▸ **EXTRACTED ENTRIES**:
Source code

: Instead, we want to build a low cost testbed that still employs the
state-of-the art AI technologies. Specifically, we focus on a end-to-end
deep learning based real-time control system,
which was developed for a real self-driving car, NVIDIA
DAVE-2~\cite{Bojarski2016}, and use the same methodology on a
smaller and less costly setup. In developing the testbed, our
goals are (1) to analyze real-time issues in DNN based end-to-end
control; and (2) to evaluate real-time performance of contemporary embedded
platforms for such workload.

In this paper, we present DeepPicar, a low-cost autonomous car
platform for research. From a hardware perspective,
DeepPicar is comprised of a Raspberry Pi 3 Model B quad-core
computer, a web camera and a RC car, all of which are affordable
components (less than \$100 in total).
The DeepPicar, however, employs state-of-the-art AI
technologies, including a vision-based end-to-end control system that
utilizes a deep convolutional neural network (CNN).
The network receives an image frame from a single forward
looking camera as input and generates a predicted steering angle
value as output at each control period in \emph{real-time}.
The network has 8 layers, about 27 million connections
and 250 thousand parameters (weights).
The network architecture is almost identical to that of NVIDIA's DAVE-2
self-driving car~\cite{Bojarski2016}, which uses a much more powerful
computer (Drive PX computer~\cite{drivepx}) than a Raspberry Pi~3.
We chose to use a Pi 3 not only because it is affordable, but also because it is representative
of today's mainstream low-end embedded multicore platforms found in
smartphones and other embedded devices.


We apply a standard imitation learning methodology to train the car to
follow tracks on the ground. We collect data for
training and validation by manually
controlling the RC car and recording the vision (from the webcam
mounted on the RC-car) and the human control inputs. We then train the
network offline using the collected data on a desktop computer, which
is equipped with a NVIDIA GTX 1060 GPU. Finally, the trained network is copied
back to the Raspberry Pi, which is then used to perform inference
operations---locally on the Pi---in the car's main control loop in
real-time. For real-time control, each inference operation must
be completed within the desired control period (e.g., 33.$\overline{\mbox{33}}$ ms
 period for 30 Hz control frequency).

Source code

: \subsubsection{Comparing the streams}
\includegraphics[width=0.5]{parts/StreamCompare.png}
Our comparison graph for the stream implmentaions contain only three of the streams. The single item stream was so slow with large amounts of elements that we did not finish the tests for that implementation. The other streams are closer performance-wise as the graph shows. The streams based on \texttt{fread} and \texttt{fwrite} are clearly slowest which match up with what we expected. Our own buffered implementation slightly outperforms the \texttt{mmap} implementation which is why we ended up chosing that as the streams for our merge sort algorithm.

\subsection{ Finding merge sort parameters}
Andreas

▸ **WHAT TO PRODUCE**:
A verbatim restatement of all the entries above is required.

▸ **ANSWER**:
Source code

: Instead, we want to build a low cost testbed that still employs the
state-of-the art AI technologies. Specifically, we focus on a end-to-end
deep learning based real-time control system,
which was developed for a real self-driving car, NVIDIA
DAVE-2~\cite{Bojarski2016}, and use the same methodology on a
smaller and less costly setup. In developing the testbed, our
goals are (1) to analyze real-time issues in DNN based end-to-end
control; and (2) to evaluate real-time performance of contemporary embedded
platforms for such workload.

In this paper, we present DeepPicar, a low-cost autonomous car
platform for research. From a hardware perspective,
DeepPicar is comprised of a Raspberry Pi 3 Model B quad-core
computer, a web camera and a RC car, all of which are affordable
components (less than \$100 in total).
The DeepPicar, however, employs state-of-the-art AI
technologies, including a vision-based end-to-end control system that
utilizes a deep convolutional neural network (CNN).
The network receives an image frame from a single forward
looking camera as input and generates a predicted steering angle
value as output at each control period in \emph{real-time}.
The network has 8 layers, about 27 million connections
and 250 thousand parameters (weights).
The network architecture is almost identical to that of NVIDIA's DAVE-2
self-driving car~\cite{Bojarski2016}, which uses a much more powerful
computer (Drive PX computer~\cite{drivepx}) than a Raspberry Pi~3.
We chose to use a Pi 3 not only because it is affordable, but also because it is representative
of today's mainstream low-end embedded multicore platforms found in
smartphones and other embedded devices.


We apply a standard imitation learning methodology to train the car to
follow tracks on the ground. We collect data for
training and validation by manually
controlling the RC car and recording the vision (from the webcam
mounted on the RC-car) and the human control inputs. We then train the
network offline using the collected data on a desktop computer, which
is equipped with a NVIDIA GTX 1060 GPU. Finally, the trained network is copied
back to the Raspberry Pi, which is then used to perform inference
operations---locally on the Pi---in the car's main control loop in
real-time. For real-time control, each inference operation must
be completed within the desired control period (e.g., 33.$\overline{\mbox{33}}$ ms
 period for 30 Hz control frequency).

Source code

: \subsubsection{Comparing the streams}
\includegraphics[width=0.5]{parts/StreamCompare.png}
Our comparison graph for the stream implmentaions contain only three of the streams. The single item stream was so slow with large amounts of elements that we did not finish the tests for that implementation. The other streams are closer performance-wise as the graph shows. The streams based on \texttt{fread} and \texttt{fwrite} are clearly slowest which match up with what we expected. Our own buffered implementation slightly outperforms the \texttt{mmap} implementation which is why we ended up chosing that as the streams for our merge sort algorithm.

\subsection{ Finding merge sort parameters}
Andreas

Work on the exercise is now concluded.